El autor de la obra y, por tanto, de su plan, es Santo Tomás de Aquino, como parece estar claro en mi apostilla anterior.
AMICUS VERITAS.

Anónimo dijo...

Fray Agrícola dijo:
No se nos va a juzgar por el conocimiento de la Suma Teológica, sino más bien, como vivimos nuestra fe, obras son amores, y no buenas razones.
Para el AMICUS VERITAS

Fray Agrícola dijo...

Estimado Wanderer:
Disculpe por utilizar su blog para tanto díalogo teológico, la verdad es que el tema me apasiona.
Blog como este permiten esclarecer dudas y a la vez expresarse libremente según la formación intelectual de cada cual.
Gracias por permitirme expresarme.
Saludos.

Anónimo dijo...

Fraile de las mieses: desde luego que el mayor mandamiento es el del amor, a Dios y al prójimo, pero su cumplimiento no es tan sencillo, de ahí el recurso a los que saben, como al mudo buey que un día empezó a hablar y, con una vigencia multisecular que asombra, nos sigue dando excelentes razones para seguir el camino que conduce a El que es. Saludos. AMICUS VERITAS.

Anónimo dijo...

Estimado fraile peripatético -en tanto que sus especulaciones se formulan pendientes sus viajes del campo a la ciudad y viceversa, según confiesa en su novísimo e interesante blog-: me parece que no dió cabal respuesta al ultimo interrogante del anónimo del 18, a las 23.01, pues también me parece que apuntó a su expresión anterior en el sentido de que el Aquinate "fue elegido por Dios como luz y guía para todas aquellas almas de buena voluntad para el fin de los tiempos". Saludos.
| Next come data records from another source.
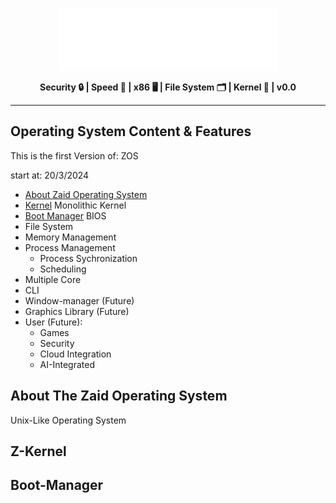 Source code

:<p align="center">
  <img src="https://github.com/Zaid-Operating-System/Zaid-Operating-System/raw/main/logo.png" alt="logo"> <br>
</p>
<p align="center"><b>Security 🔒 | Speed 💨 | x86 🖥️ | File System 🗂️ | Kernel 💎 | v0.0 </b></p>

--------------------------------------------------------------------------------

## Operating System Content & Features 
This is the first Version of: ZOS 

start at: 20/3/2024
<!-- toc -->
- [About Zaid Operating System](#about-the-zaid-operating-system)
- [Kernel](#z-kernel) Monolithic Kernel
- [Boot Manager](#boot-manager) BIOS
- File System
- Memory Management 
- Process Management
  - Process Sychronization
  - Scheduling  
- Multiple Core
- CLI 
- Window-manager (Future)
- Graphics Library (Future)
- User (Future):
  - Games 
  - Security
  - Cloud Integration
  - AI-Integrated 
<!-- tocstop -->

## About The Zaid Operating System 
Unix-Like Operating System 

## Z-Kernel

## Boot-Manager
TOMISTA MEDIO ILUSTRADO.

Anónimo dijo...

A Fray Agrícola:
Claro que "obras son amores", pero el amor al prójimo como a uno mismo pasa por el camino de la virtud, tema callado hogaño aún donde debería gritarse esta verdad. Y convengamos que el Doctor Angélico trabajó mucho y bien sobre el particular, para su época como para la nuestra, según queda en evidencia con la diaria experiencia. AMP CATECUMENO DE TRENTO.

Fray Agrícola dijo...

Respuesta para todos mis amigos que debaten conmigo:
Jamás negaré la luz de Santo Tomás, y efectivamente fue elegido por la Divina Providencia para todos los tiempos. En mi blog naturaboni, trata de algún modo de explicar esto, pero no se olviden que hay otros que también son luces de la providencia, verbigracia: Newman, Benson, San Agustín,Santo Tomás Moro, San Roberto Belarmino, etcétera.
Hay que sumar respecto a la luz de la fe, y no restar, por ello, quedarse sólo en el Aquinate me parece que no es justo
Saludos.
Fray Agrícola.

Anónimo dijo...

Al Fraile: totalmente de acuerdo con usted. De otro lado, bien por su blog, ha sido un gusto leerlo, más allá de sus citas, en los puntos oportunos, al Aquinate. AMP CATECUMENO DE TRENTO.